Solana’s Fee Market Problems

Solana’s fee markets are currently broken in several ways (you can say they have multidimensional problems :) ). These problems are evident in the transaction landing and fee-paying experience. As you can see from the data in Figure 1, the fees paid to perform USDC transfers (an uncontended transaction) vary wildly, with p10 fees being two orders of magnitude higher than p90 fees. This data suggests that many users are paying significantly more than necessary (the lowest price required for inclusion.)

Fig 1: Cost of a USDC transfer (P10, Median, and 90) | Source

Users bidding for contended accounts have it significantly worse, as the contention on the accounts they want to access makes it even harder to estimate the correct fees to pay.

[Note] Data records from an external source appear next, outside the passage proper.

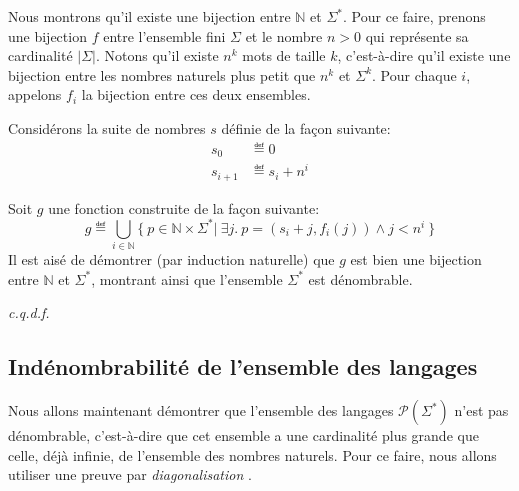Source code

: Nous montrons qu'il existe une bijection entre $\mathbb{N}$ et $\Sigma^*$.
Pour ce faire, prenons une bijection $f$ entre l'ensemble fini $\Sigma$ et le nombre $n > 0$ qui représente sa cardinalité $|\Sigma|$.
Notons qu'il existe $n^k$ mots de taille $k$, c'est-à-dire qu'il existe une bijection entre les nombres naturels plus petit que $n^k$ et $\Sigma^k$. Pour chaque $i$, appelons $f_i$ la bijection entre ces deux ensembles.

Considérons la suite de nombres $s$ définie de la façon suivante:
\begin{align*}
s_0 &\eqdef 0\\
s_{i + 1} &\eqdef s_i + n^i
\end{align*}

Soit $g$ une fonction construite de la façon suivante:
\[
g \eqdef \bigcup_{i \in \mathbb{N}} \{\ p \in \mathbb{N} \times \Sigma^* |\ \exists j.\ p = (s_i + j, f_i(j)) \wedge j < n^i\ \}
\]
Il est aisé de démontrer (par induction naturelle) que $g$ est bien une bijection entre $\mathbb{N}$ et $\Sigma^*$, montrant ainsi que l'ensemble $\Sigma^*$ est dénombrable.

\textit{c.q.d.f.}

\subsection{Indénombrabilité de l'ensemble des langages}

Nous allons maintenant démontrer que l'ensemble des langages $\mathcal{P}(\Sigma^*)$ n'est pas dénombrable, c'est-à-dire que cet ensemble a une cardinalité plus grande que celle, déjà infinie, de l'ensemble des nombres naturels.
Pour ce faire, nous allons utiliser une preuve par \og \textit{diagonalisation} \fg{}.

Short description of the problem by Nick Pennie of Helius | Source

Two problems are primarily responsible for this behavior: implementation bug(s) in the Agave client and a fundamental flaw in the SVM’s TFM—the fee estimation problem.

The Implementation Bug(s)

Solana’s fee markets are currently non-deterministic because transactions are not operated on by priority until they reach the scheduler. Without getting too into the weeds of how Agave works, there are multiple stages that a transaction goes through between reaching the leader and broadcasting its execution results.

Fig 2: Agave pipeline

In the packet ingress and SigVerify stages, there is no priority ordering of transactions, so transactions are operated on FIFO. When there is a lot of demand, Ingress and SigVerify are overwhelmed and can not process all transactions in time. The scheduler can order transactions by priority, but it currently only executes transactions that have already been certified by Ingress and SigVerify (which do not order by priority). This inevitably leads to the late processing of high-value transactions. Additionally, random load shedding occurs when the Ingress and SigVerify queues are full.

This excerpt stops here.